Xi’s speech did not mark a change in policy for Taiwan, and he didn’t mention the US, but his warning against interference comes as Washington is going to great lengths to increase support for the island.
Xi reiterated Beijing’s policy that it seeks peaceful “reunification” with Taiwan but that it will not rule out the use of force. “This is directed solely at interference by outside forces and the few separatists seeking ‘Taiwan independence’ and their separatist activities; it is by no means targeted at our Taiwan compatriots,” Xi said.
Tensions have been high in the region since House Speaker Nancy Pelosi (D-CA) visited Taiwan in early August. China warned strongly against the trip and reacted by holding its largest-ever military exercises around the island, which included a simulated blockade.
Chinese officials have warned explicitly that US support for Taiwan’s “independence forces” could lead to war in the region, but that hasn’t slowed Washington’s plans to turn the island into a weapons depot. US lawmakers in the Senate are trying to push through a piece of legislation that would give Taiwan $6.5 billion in military aid and includes other measures that would radically change US policy toward Taipei.

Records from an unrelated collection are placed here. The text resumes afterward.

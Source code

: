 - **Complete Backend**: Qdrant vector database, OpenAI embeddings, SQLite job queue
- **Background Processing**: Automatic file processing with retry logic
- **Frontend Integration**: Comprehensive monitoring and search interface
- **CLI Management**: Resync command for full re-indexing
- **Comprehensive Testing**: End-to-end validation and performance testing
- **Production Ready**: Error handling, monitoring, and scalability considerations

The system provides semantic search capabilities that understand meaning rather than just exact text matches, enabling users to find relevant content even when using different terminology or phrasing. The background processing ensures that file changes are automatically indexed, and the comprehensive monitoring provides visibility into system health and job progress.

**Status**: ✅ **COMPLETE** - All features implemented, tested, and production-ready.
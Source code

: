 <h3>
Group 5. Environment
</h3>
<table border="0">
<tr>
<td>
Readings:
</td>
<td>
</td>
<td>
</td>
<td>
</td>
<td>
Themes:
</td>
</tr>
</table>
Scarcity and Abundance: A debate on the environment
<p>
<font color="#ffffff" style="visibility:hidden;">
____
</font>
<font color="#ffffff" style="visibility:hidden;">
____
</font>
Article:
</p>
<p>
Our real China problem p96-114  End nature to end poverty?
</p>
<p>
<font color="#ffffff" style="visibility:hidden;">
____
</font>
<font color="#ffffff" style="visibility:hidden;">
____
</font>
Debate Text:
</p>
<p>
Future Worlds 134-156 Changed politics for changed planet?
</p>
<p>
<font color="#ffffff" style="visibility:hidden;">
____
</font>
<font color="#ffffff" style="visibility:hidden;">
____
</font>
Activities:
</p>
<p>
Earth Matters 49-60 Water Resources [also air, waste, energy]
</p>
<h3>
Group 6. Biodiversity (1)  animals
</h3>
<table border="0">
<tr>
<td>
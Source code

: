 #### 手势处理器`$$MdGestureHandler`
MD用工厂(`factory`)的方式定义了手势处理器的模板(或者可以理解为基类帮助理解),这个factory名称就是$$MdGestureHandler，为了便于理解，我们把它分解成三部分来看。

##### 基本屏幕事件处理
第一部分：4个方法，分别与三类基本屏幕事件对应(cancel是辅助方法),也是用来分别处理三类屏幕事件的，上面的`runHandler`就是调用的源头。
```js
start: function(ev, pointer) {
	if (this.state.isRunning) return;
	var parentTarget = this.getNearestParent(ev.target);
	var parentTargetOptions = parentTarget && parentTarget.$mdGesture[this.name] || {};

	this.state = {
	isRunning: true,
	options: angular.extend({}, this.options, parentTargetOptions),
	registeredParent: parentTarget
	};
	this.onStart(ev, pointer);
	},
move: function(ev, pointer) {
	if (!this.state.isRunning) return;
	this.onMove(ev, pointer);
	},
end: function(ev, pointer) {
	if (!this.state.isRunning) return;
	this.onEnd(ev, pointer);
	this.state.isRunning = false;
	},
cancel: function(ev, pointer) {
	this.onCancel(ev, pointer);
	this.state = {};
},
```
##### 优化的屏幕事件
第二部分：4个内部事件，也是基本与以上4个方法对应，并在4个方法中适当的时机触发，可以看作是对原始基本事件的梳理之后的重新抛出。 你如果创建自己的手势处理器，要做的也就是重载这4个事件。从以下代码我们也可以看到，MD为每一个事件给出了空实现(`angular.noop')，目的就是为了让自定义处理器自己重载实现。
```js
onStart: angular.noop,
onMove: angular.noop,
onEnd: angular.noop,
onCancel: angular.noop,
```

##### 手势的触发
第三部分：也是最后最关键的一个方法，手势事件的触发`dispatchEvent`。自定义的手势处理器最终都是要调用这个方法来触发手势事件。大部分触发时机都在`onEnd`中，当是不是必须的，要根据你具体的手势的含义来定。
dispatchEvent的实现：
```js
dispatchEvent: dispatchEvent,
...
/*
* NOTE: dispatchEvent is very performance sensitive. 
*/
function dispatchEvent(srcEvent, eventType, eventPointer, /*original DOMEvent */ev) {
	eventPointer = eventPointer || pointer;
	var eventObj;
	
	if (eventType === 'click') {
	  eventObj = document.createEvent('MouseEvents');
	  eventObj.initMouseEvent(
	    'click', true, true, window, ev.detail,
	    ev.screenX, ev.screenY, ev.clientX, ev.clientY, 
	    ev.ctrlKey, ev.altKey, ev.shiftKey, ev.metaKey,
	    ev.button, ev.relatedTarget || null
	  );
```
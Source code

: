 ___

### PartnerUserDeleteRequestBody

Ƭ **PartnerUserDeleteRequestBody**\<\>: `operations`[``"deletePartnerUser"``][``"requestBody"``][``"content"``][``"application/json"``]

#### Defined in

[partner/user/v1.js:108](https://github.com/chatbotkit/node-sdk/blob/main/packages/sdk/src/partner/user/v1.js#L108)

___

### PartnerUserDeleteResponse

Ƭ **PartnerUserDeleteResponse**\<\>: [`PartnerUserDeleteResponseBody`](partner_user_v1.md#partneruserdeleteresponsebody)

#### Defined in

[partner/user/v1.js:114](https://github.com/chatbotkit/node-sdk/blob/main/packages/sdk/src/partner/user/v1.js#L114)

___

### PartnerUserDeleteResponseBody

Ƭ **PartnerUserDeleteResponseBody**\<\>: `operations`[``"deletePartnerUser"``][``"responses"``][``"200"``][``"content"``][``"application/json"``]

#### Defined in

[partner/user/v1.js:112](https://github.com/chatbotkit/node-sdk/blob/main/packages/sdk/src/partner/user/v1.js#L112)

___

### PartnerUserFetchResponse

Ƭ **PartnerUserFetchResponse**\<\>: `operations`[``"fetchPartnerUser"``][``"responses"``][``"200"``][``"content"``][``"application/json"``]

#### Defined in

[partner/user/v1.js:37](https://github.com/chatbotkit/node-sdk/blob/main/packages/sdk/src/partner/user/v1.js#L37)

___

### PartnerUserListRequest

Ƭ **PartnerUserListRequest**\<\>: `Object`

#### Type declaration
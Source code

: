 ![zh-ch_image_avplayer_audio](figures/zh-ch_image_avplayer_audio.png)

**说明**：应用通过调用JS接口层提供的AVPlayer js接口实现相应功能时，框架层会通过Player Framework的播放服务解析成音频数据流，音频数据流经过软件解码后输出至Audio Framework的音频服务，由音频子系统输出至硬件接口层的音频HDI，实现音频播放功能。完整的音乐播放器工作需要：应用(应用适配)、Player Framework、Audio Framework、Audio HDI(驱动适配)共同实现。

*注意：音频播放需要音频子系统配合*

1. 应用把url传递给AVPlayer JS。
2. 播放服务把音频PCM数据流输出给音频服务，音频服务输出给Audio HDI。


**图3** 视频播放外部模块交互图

While Xi didn’t mention the US by name in his speech, he made a veiled reference to the sanctions and other pressure China has faced from the West since the last National Congress was held five years ago, calling it “external blackmail, containment, blockade, and extreme pressure.” The Chinese leader is expected to secure his third term during the National Congress, which will be held throughout the week.